A database_tool or file_manager that accepts a command string and executes arbitrary operations is a design smell. It collapses the entire selection and argument-generation problem into a single opaque string, removing every schema-level constraint that would otherwise help the model call it correctly. Break it into specific, named operations with typed parameters.

The description written for humans

Descriptions like 'Helper function for calendar operations' or 'Wraps the Google Calendar v3 API' are useful in a code comment but useless in a tool definition. The model does not know what 'helper function' means in terms of when to call this vs. another tool, and it does not benefit from knowing which API version you wrapped. Write the description for the model's decision problem: given this task, should I call this tool? If the description doesn't answer that question, rewrite it.

// Going deeper

Once the fundamentals of naming, description, and granularity are solid, several advanced techniques extend the same principles further.

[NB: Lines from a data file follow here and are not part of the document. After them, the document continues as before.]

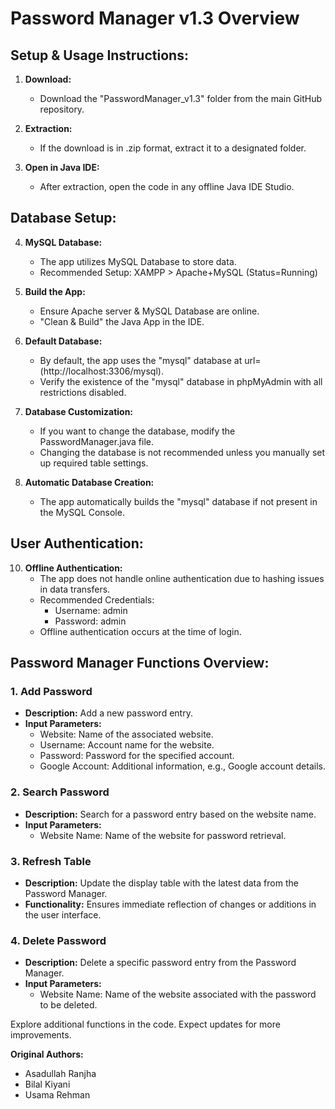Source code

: # Password Manager v1.3 Overview

## Setup & Usage Instructions:

1. **Download:**
   - Download the "PasswordManager_v1.3" folder from the main GitHub repository.

2. **Extraction:**
   - If the download is in .zip format, extract it to a designated folder.

3. **Open in Java IDE:**
   - After extraction, open the code in any offline Java IDE Studio.

## Database Setup:

4. **MySQL Database:**
   - The app utilizes MySQL Database to store data.
   - Recommended Setup: XAMPP > Apache+MySQL (Status=Running)

5. **Build the App:**
   - Ensure Apache server & MySQL Database are online.
   - "Clean & Build" the Java App in the IDE.

6. **Default Database:**
   - By default, the app uses the "mysql" database at url= (http://localhost:3306/mysql).
   - Verify the existence of the "mysql" database in phpMyAdmin with all restrictions disabled.

7. **Database Customization:**
   - If you want to change the database, modify the PasswordManager.java file.
   - Changing the database is not recommended unless you manually set up required table settings.

8. **Automatic Database Creation:**
   - The app automatically builds the "mysql" database if not present in the MySQL Console.

## User Authentication:

10. **Offline Authentication:**
    - The app does not handle online authentication due to hashing issues in data transfers.
    - Recommended Credentials:
      - Username: admin
      - Password: admin
    - Offline authentication occurs at the time of login.

## Password Manager Functions Overview:

### 1. Add Password
- **Description:** Add a new password entry.
- **Input Parameters:**
  - Website: Name of the associated website.
  - Username: Account name for the website.
  - Password: Password for the specified account.
  - Google Account: Additional information, e.g., Google account details.

### 2. Search Password
- **Description:** Search for a password entry based on the website name.
- **Input Parameters:**
  - Website Name: Name of the website for password retrieval.

### 3. Refresh Table
- **Description:** Update the display table with the latest data from the Password Manager.
- **Functionality:** Ensures immediate reflection of changes or additions in the user interface.

### 4. Delete Password
- **Description:** Delete a specific password entry from the Password Manager.
- **Input Parameters:**
  - Website Name: Name of the website associated with the password to be deleted.

Explore additional functions in the code. Expect updates for more improvements.

**Original Authors:**
- Asadullah Ranjha
- Bilal Kiyani
- Usama Rehman
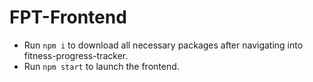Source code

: # FPT-Frontend
- Run `npm i` to download all necessary packages after navigating into fitness-progress-tracker.
- Run `npm start` to launch the frontend.
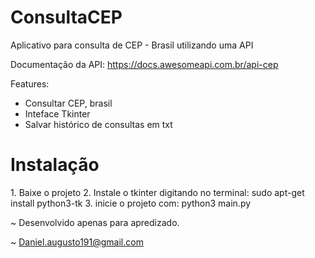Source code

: # ConsultaCEP
Aplicativo para consulta de CEP - Brasil utilizando uma API

Documentação da API: https://docs.awesomeapi.com.br/api-cep

Features:
- Consultar CEP, brasil
- Inteface Tkinter
- Salvar histórico de consultas em txt

<h1> Instalação </h1>
1. Baixe o projeto
2. Instale o tkinter digitando no terminal: sudo apt-get install python3-tk
3. inicie o projeto com: python3 main.py

~ Desenvolvido apenas para apredizado.

~ Daniel.augusto191@gmail.com
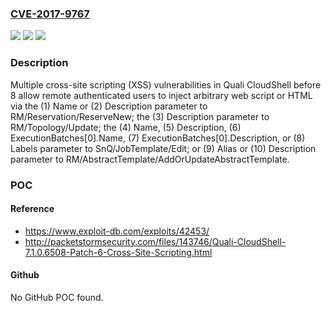 ### [CVE-2017-9767](https://cve.mitre.org/cgi-bin/cvename.cgi?name=CVE-2017-9767)
![](https://img.shields.io/static/v1?label=Product&message=n%2Fa&color=blue)
![](https://img.shields.io/static/v1?label=Version&message=n%2Fa&color=blue)
![](https://img.shields.io/static/v1?label=Vulnerability&message=n%2Fa&color=brighgreen)

### Description

Multiple cross-site scripting (XSS) vulnerabilities in Quali CloudShell before 8 allow remote authenticated users to inject arbitrary web script or HTML via the (1) Name or (2) Description parameter to RM/Reservation/ReserveNew; the (3) Description parameter to RM/Topology/Update; the (4) Name, (5) Description, (6) ExecutionBatches[0].Name, (7) ExecutionBatches[0].Description, or (8) Labels parameter to SnQ/JobTemplate/Edit; or (9) Alias or (10) Description parameter to RM/AbstractTemplate/AddOrUpdateAbstractTemplate.

### POC

#### Reference
- https://www.exploit-db.com/exploits/42453/
- http://packetstormsecurity.com/files/143746/Quali-CloudShell-7.1.0.6508-Patch-6-Cross-Site-Scripting.html

#### Github
No GitHub POC found.

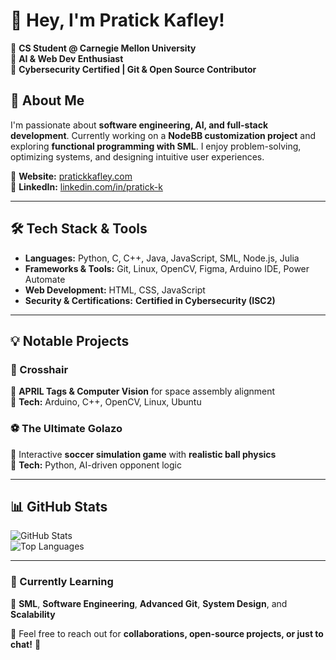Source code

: # 👋 Hey, I'm Pratick Kafley!  

🔹 **CS Student @ Carnegie Mellon University**  
🔹 **AI & Web Dev Enthusiast**  
🔹 **Cybersecurity Certified | Git & Open Source Contributor**  

## 🚀 About Me
I'm passionate about **software engineering, AI, and full-stack development**. Currently working on a **NodeBB customization project** and exploring **functional programming with SML**. I enjoy problem-solving, optimizing systems, and designing intuitive user experiences.

📍 **Website:** [pratickkafley.com](https://pratickkafley.com)  
📌 **LinkedIn:** [linkedin.com/in/pratick-k](https://linkedin.com/in/pratick-k)  

---

## 🛠 Tech Stack & Tools
- **Languages:** Python, C, C++, Java, JavaScript, SML, Node.js, Julia  
- **Frameworks & Tools:** Git, Linux, OpenCV, Figma, Arduino IDE, Power Automate  
- **Web Development:** HTML, CSS, JavaScript  
- **Security & Certifications:** **Certified in Cybersecurity (ISC2)**  

---

## 💡 Notable Projects  
### 🚀 Crosshair
🔹 **APRIL Tags & Computer Vision** for space assembly alignment  
🔹 **Tech:** Arduino, C++, OpenCV, Linux, Ubuntu  

### ⚽ The Ultimate Golazo  
🔹 Interactive **soccer simulation game** with **realistic ball physics**  
🔹 **Tech:** Python, AI-driven opponent logic  

---

## 📊 GitHub Stats  
![GitHub Stats](https://github-readme-stats.vercel.app/api?username=ppratick&show_icons=true&theme=dark)  
![Top Languages](https://github-readme-stats.vercel.app/api/top-langs/?username=ppratick&layout=compact&theme=dark)  

---

### 🌱 Currently Learning  
🔹 **SML**, **Software Engineering**, **Advanced Git**, **System Design**, and **Scalability**  

💬 Feel free to reach out for **collaborations, open-source projects, or just to chat!** 🚀  
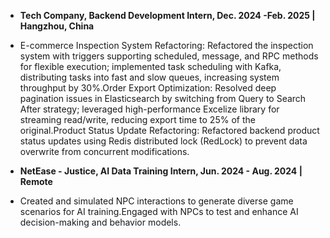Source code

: - <strong>Tech Company, Backend Development Intern, Dec. 2024 -Feb. 2025 | Hangzhou, China</strong>
- E-commerce Inspection System Refactoring: Refactored the inspection system with triggers supporting scheduled, message, and RPC methods for flexible execution; implemented task scheduling with Kafka, distributing tasks into fast and slow queues, increasing system throughput by 30%.Order Export Optimization: Resolved deep pagination issues in Elasticsearch by switching from Query to Search After strategy; leveraged high-performance Excelize library for streaming read/write, reducing export time to 25% of the original.Product Status Update Refactoring: Refactored backend product status updates using Redis distributed lock (RedLock) to prevent data overwrite from concurrent modifications.


- <strong>NetEase - Justice, AI Data Training Intern, Jun. 2024 - Aug. 2024 | Remote</strong>
- Created and simulated NPC interactions to generate diverse game scenarios for AI training.Engaged with NPCs to test and enhance AI decision-making and behavior models.
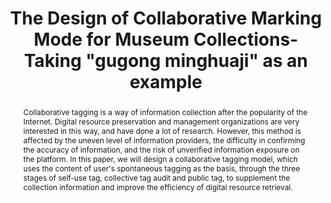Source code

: ---
abstract: 'Collaborative tagging is a way of information collection after the popularity
  of the Internet. Digital resource preservation and management organizations are
  very interested in this way, and have done a lot of research. However, this method
  is affected by the uneven level of information providers, the difficulty in confirming
  the accuracy of information, and the risk of unverified information exposure on
  the platform. In this paper, we will design a collaborative tagging model, which
  uses the content of user''s spontaneous tagging as the basis, through the three
  stages of self-use tag, collective tag audit and public tag, to supplement the collection
  information and improve the efficiency of digital resource retrieval.

  '
creators:
- Jing, Sun
date: null
document_url: https://services.phaidra.univie.ac.at/api/object/o:1424916/download
grand_parent: iPRES
institutions:
- The Palace Museum
keywords:
- collaborative tagging
- tag
- information organization
- user generated content
landing_page_url: https://phaidra.univie.ac.at/o:1424916
language: eng
layout: publication
license: CC BY 4.0 International
notes_url: null
parent: iPRES 2021
publication_type: paper
size: 542664
slides_url: null
source_name: iPRES
stream_url: null
title: The Design of Collaborative Marking Mode for Museum Collections-Taking "gugong
  minghuaji" as an example
year: 2021
---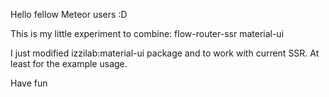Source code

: Hello fellow Meteor users :D

This is my little experiment to combine:
flow-router-ssr
material-ui

I just modified izzilab:material-ui package and to work with current SSR.
At least for the example usage.

Have fun
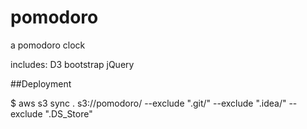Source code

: # pomodoro
a pomodoro clock

includes:
D3
bootstrap
jQuery

##Deployment

$ aws s3 sync . s3://pomodoro/ --exclude ".git/" --exclude ".idea/" --exclude ".DS_Store"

Tool use examples in the schema

Both Anthropic and OpenAI support including explicit usage examples alongside a tool definition — showing the model a sample input and expected output for the tool. Anthropic's internal testing of this feature showed accuracy improving from 72% to 90% on complex parameter-handling tasks. Examples are especially valuable for tools with format-sensitive parameters (dates, structured strings, nested objects) where a description alone is not enough to convey the exact shape expected.

Dynamic tool lists and tool routing

For agents with large capability surfaces — such as an assistant that can touch dozens of internal systems — including the full tool list on every call is both expensive and accuracy-degrading. The production pattern is to dynamically assemble the tool list per request: retrieve the top-k tools by semantic similarity to the user's request, and pass only those to the model. This keeps the selection problem small regardless of how many tools you've defined.

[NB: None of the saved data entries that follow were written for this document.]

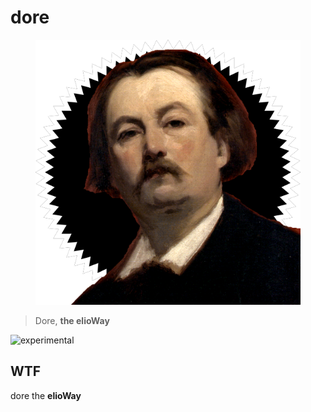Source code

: # dore

<figure>
  <img src="star.png" alt="">
</figure>

> Dore, **the elioWay**

![experimental](/eliosin/icon/devops/experimental/favicon.ico "experimental")

## WTF

dore the **elioWay**
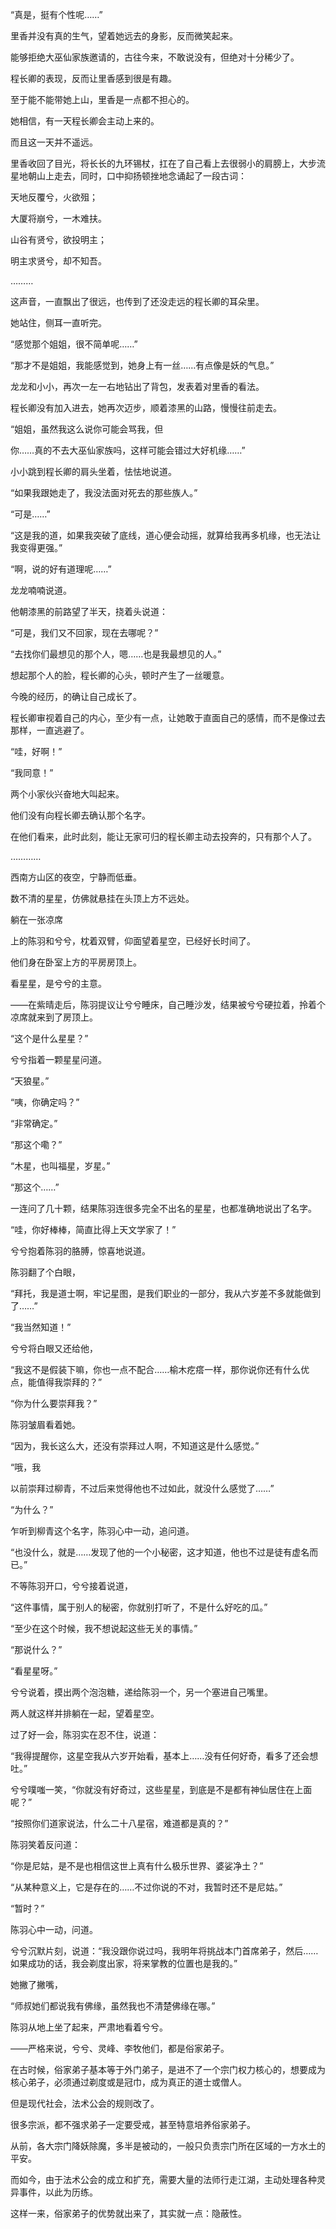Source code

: “真是，挺有个性呢……”

里香并没有真的生气，望着她远去的身影，反而微笑起来。

能够拒绝大巫仙家族邀请的，古往今来，不敢说没有，但绝对十分稀少了。

程长卿的表现，反而让里香感到很是有趣。

至于能不能带她上山，里香是一点都不担心的。

她相信，有一天程长卿会主动上来的。

而且这一天并不遥远。

里香收回了目光，将长长的九环锡杖，扛在了自己看上去很弱小的肩膀上，大步流星地朝山上走去，同时，口中抑扬顿挫地念诵起了一段古词：

天地反覆兮，火欲殂；

大厦将崩兮，一木难扶。

山谷有贤兮，欲投明主；

明主求贤兮，却不知吾。

………

这声音，一直飘出了很远，也传到了还没走远的程长卿的耳朵里。

她站住，侧耳一直听完。

“感觉那个姐姐，很不简单呢……”

“那才不是姐姐，我能感觉到，她身上有一丝……有点像是妖的气息。”

龙龙和小小，再次一左一右地钻出了背包，发表着对里香的看法。

程长卿没有加入进去，她再次迈步，顺着漆黑的山路，慢慢往前走去。

“姐姐，虽然我这么说你可能会骂我，但

你……真的不去大巫仙家族吗，这样可能会错过大好机缘……”

小小跳到程长卿的肩头坐着，怯怯地说道。

“如果我跟她走了，我没法面对死去的那些族人。”

“可是……”

“这是我的道，如果我突破了底线，道心便会动摇，就算给我再多机缘，也无法让我变得更强。”

“啊，说的好有道理呢……”

龙龙喃喃说道。

他朝漆黑的前路望了半天，挠着头说道：

“可是，我们又不回家，现在去哪呢？”

“去找你们最想见的那个人，嗯……也是我最想见的人。”

想起那个人的脸，程长卿的心头，顿时产生了一丝暖意。

今晚的经历，的确让自己成长了。

程长卿审视着自己的内心，至少有一点，让她敢于直面自己的感情，而不是像过去那样，一直逃避了。

“哇，好啊！”

“我同意！”

两个小家伙兴奋地大叫起来。

他们没有向程长卿去确认那个名字。

在他们看来，此时此刻，能让无家可归的程长卿主动去投奔的，只有那个人了。

…………

西南方山区的夜空，宁静而低垂。

数不清的星星，仿佛就悬挂在头顶上方不远处。

躺在一张凉席

上的陈羽和兮兮，枕着双臂，仰面望着星空，已经好长时间了。

他们身在卧室上方的平房房顶上。

看星星，是兮兮的主意。

——在紫晴走后，陈羽提议让兮兮睡床，自己睡沙发，结果被兮兮硬拉着，拎着个凉席就来到了房顶上。

“这个是什么星星？”

兮兮指着一颗星星问道。

“天狼星。”

“咦，你确定吗？”

“非常确定。”

“那这个嘞？”

“木星，也叫福星，岁星。”

“那这个……”

一连问了几十颗，结果陈羽连很多完全不出名的星星，也都准确地说出了名字。

“哇，你好棒棒，简直比得上天文学家了！”

兮兮抱着陈羽的胳膊，惊喜地说道。

陈羽翻了个白眼，

“拜托，我是道士啊，牢记星图，是我们职业的一部分，我从六岁差不多就能做到了……”

“我当然知道！”

兮兮将白眼又还给他，

“我这不是假装下嘛，你也一点不配合……榆木疙瘩一样，那你说你还有什么优点，能值得我崇拜的？”

“你为什么要崇拜我？”

陈羽皱眉看着她。

“因为，我长这么大，还没有崇拜过人啊，不知道这是什么感觉。”

“哦，我

以前崇拜过柳青，不过后来觉得他也不过如此，就没什么感觉了……”

“为什么？”

乍听到柳青这个名字，陈羽心中一动，追问道。

“也没什么，就是……发现了他的一个小秘密，这才知道，他也不过是徒有虚名而已。”

不等陈羽开口，兮兮接着说道，

“这件事情，属于别人的秘密，你就别打听了，不是什么好吃的瓜。”

“至少在这个时候，我不想说起这些无关的事情。”

“那说什么？”

“看星星呀。”

兮兮说着，摸出两个泡泡糖，递给陈羽一个，另一个塞进自己嘴里。

两人就这样并排躺在一起，望着星空。

过了好一会，陈羽实在忍不住，说道：

“我得提醒你，这星空我从六岁开始看，基本上……没有任何好奇，看多了还会想吐。”

兮兮噗嗤一笑，“你就没有好奇过，这些星星，到底是不是都有神仙居住在上面呢？”

“按照你们道家说法，什么二十八星宿，难道都是真的？”

陈羽笑着反问道：

“你是尼姑，是不是也相信这世上真有什么极乐世界、婆娑净土？”

“从某种意义上，它是存在的……不过你说的不对，我暂时还不是尼姑。”

“暂时？”

陈羽心中一动，问道。

兮兮沉默片刻，说道：“我没跟你说过吗，我明年将挑战本门首席弟子，然后……如果成功的话，我会剃度出家，将来掌教的位置也是我的。”

她撇了撇嘴，

“师叔她们都说我有佛缘，虽然我也不清楚佛缘在哪。”

陈羽从地上坐了起来，严肃地看着兮兮。

——严格来说，兮兮、灵峰、李牧他们，都是俗家弟子。

在古时候，俗家弟子基本等于外门弟子，是进不了一个宗门权力核心的，想要成为核心弟子，必须通过剃度或是冠巾，成为真正的道士或僧人。

但是现代社会，法术公会的规则改了。

很多宗派，都不强求弟子一定要受戒，甚至特意培养俗家弟子。

从前，各大宗门降妖除魔，多半是被动的，一般只负责宗门所在区域的一方水土的平安。

而如今，由于法术公会的成立和扩充，需要大量的法师行走江湖，主动处理各种灵异事件，以此为历练。

这样一来，俗家弟子的优势就出来了，其实就一点：隐蔽性。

Measuring selection accuracy

Tool design should be treated as an empirical, not a theoretical, problem. The signal comes from running evaluation tasks — representative real-world scenarios — and measuring two metrics per tool: selection accuracy (did the model reach for the right tool?) and argument accuracy (were the parameter values correct?). Reading the model's reasoning trace before each tool call reveals the exact confusion point: uncertainty between two tools, wrong assumptions about a parameter type, or a description that the model interpreted differently than you intended.

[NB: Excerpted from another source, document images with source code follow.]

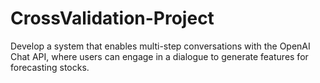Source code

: # CrossValidation-Project
Develop a system that enables multi-step conversations with the OpenAI Chat API, where users can engage in a dialogue to generate features for forecasting stocks.
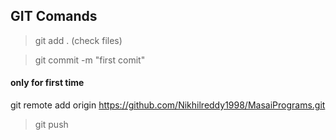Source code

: ## GIT Comands

>git add . (check files)

>git commit -m "first comit"
#### only for first time 
git remote add origin https://github.com/Nikhilreddy1998/MasaiPrograms.git 

>git push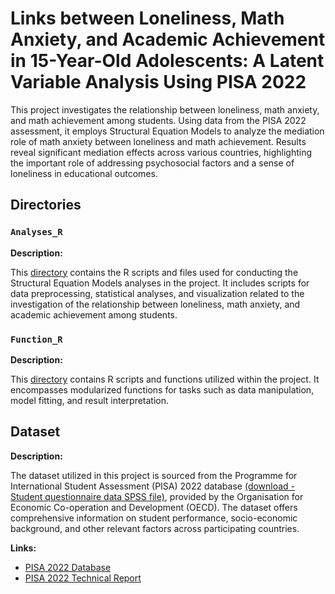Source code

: # Links between Loneliness, Math Anxiety, and Academic Achievement in 15-Year-Old Adolescents: A Latent Variable Analysis Using PISA 2022

This project investigates the relationship between loneliness, math anxiety, and math achievement among students. Using data from the PISA 2022 assessment, it employs Structural Equation Models to analyze the mediation role of math anxiety between loneliness and math achievement. Results reveal significant mediation effects across various countries, highlighting the important role of addressing psychosocial factors and a sense of loneliness in educational outcomes.

## Directories

### `Analyses_R`

**Description:**

This [directory](https://github.com/SimoneZasso/Loneliness-PISA2022/tree/main/Analyses_R) contains the R scripts and files used for conducting the Structural Equation Models analyses in the project. It includes scripts for data preprocessing, statistical analyses, and visualization related to the investigation of the relationship between loneliness, math anxiety, and academic achievement among students.

###  `Function_R`

**Description:**

This [directory](https://github.com/SimoneZasso/Loneliness-PISA2022/tree/main/Function_R) contains R scripts and functions utilized within the project. It encompasses modularized functions for tasks such as data manipulation, model fitting, and result interpretation.

## Dataset

**Description:**

The dataset utilized in this project is sourced from the Programme for International Student Assessment (PISA) 2022 database [(download - Student questionnaire data SPSS file)](https://webfs.oecd.org/pisa2022/STU_QQQ_SPSS.zip), provided by the Organisation for Economic Co-operation and Development (OECD). The dataset offers comprehensive information on student performance, socio-economic background, and other relevant factors across participating countries.

**Links:**
- [PISA 2022 Database](https://www.oecd.org/pisa/data/2022database/)
- [PISA 2022 Technical Report](https://www.oecd.org/pisa/data/pisa2022technicalreport/)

Small, targeted changes to tool descriptions can produce large, measurable improvements. Anthropic's engineering team documented a case where Claude was appending the year to web search queries because the description didn't clarify that the tool handles recency automatically — a single sentence fix eliminated the behavior entirely. Tool descriptions deserve the same iterative refinement as system prompts.

Strict schema enforcement

Both the Anthropic and OpenAI APIs support a strict mode for tool schemas that guarantees the model's output will conform exactly to the defined schema — no extra fields, no missing required parameters. Enabling strict: true in your tool definition is a low-cost reliability improvement: it eliminates a whole class of argument-format errors at the API level, before your code ever tries to execute the call. This is especially important for tools that interact with external systems where a malformed argument would create a real side-effect.